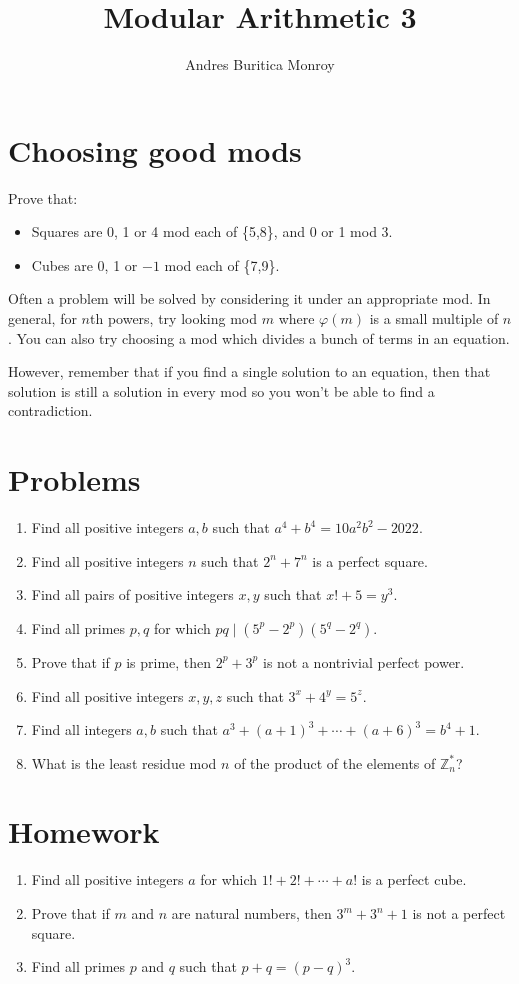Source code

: \documentclass{article}
\title{Modular Arithmetic 3}
\author{Andres Buritica Monroy}
\date{}
\begin{document}
\maketitle
\section{Choosing good mods}
Prove that:
\begin{itemize}
	\item Squares are 0, 1 or 4 mod each of \{5,8\}, and 0 or 1 mod 3.
	\item Cubes are 0, 1 or $-1$ mod each of \{7,9\}.
\end{itemize}
Often a problem will be solved by considering it under an appropriate mod.
In general, for $n$th powers, try looking mod $m$ where $\varphi(m)$ is a
small multiple of $n$.
You can also try choosing a mod which divides a bunch of terms in an
equation.

However, remember that if you find a single solution to an equation, then that
solution is still a solution in every mod so you won't be able to find a
contradiction.
\section{Problems}
\begin{enumerate}
	\item Find all positive integers $a,b$ such that $a^4+b^4=10a^2b^2-2022$.
	\item Find all positive integers $n$ such that $2^n+7^n$ is a perfect square.
	\item Find all pairs of positive integers $x,y$ such that $x!+5=y^3$.
	\item Find all primes $p,q$ for which $pq\mid (5^p-2^p)(5^q-2^q)$.
	\item Prove that if $p$ is prime, then $2^p+3^p$ is not a nontrivial perfect
	      power.
	\item Find all positive integers $x,y,z$ such that $3^x+4^y=5^z$.
	\item Find all integers $a,b$ such that $a^3+(a+1)^3+\cdots+(a+6)^3=b^4+1$.
	\item What is the least residue mod $n$ of the product of the elements of
	      $\mathbb Z_n^*$?
\end{enumerate}
\newpage
\section{Homework}
\begin{enumerate}
	\item Find all positive integers $a$ for which $1!+2!+\cdots+a!$ is a perfect
	      cube.
	\item Prove that if $m$ and $n$ are natural numbers, then $3^m+3^n+1$ is not a
	      perfect square.
	\item Find all primes $p$ and $q$ such that $p+q=(p-q)^3$.
\end{enumerate}
\end{document}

• • • • •

Your objective
In the material above, how many lines have the word "such"? Give that number and nothing else.

Answer to this problem
6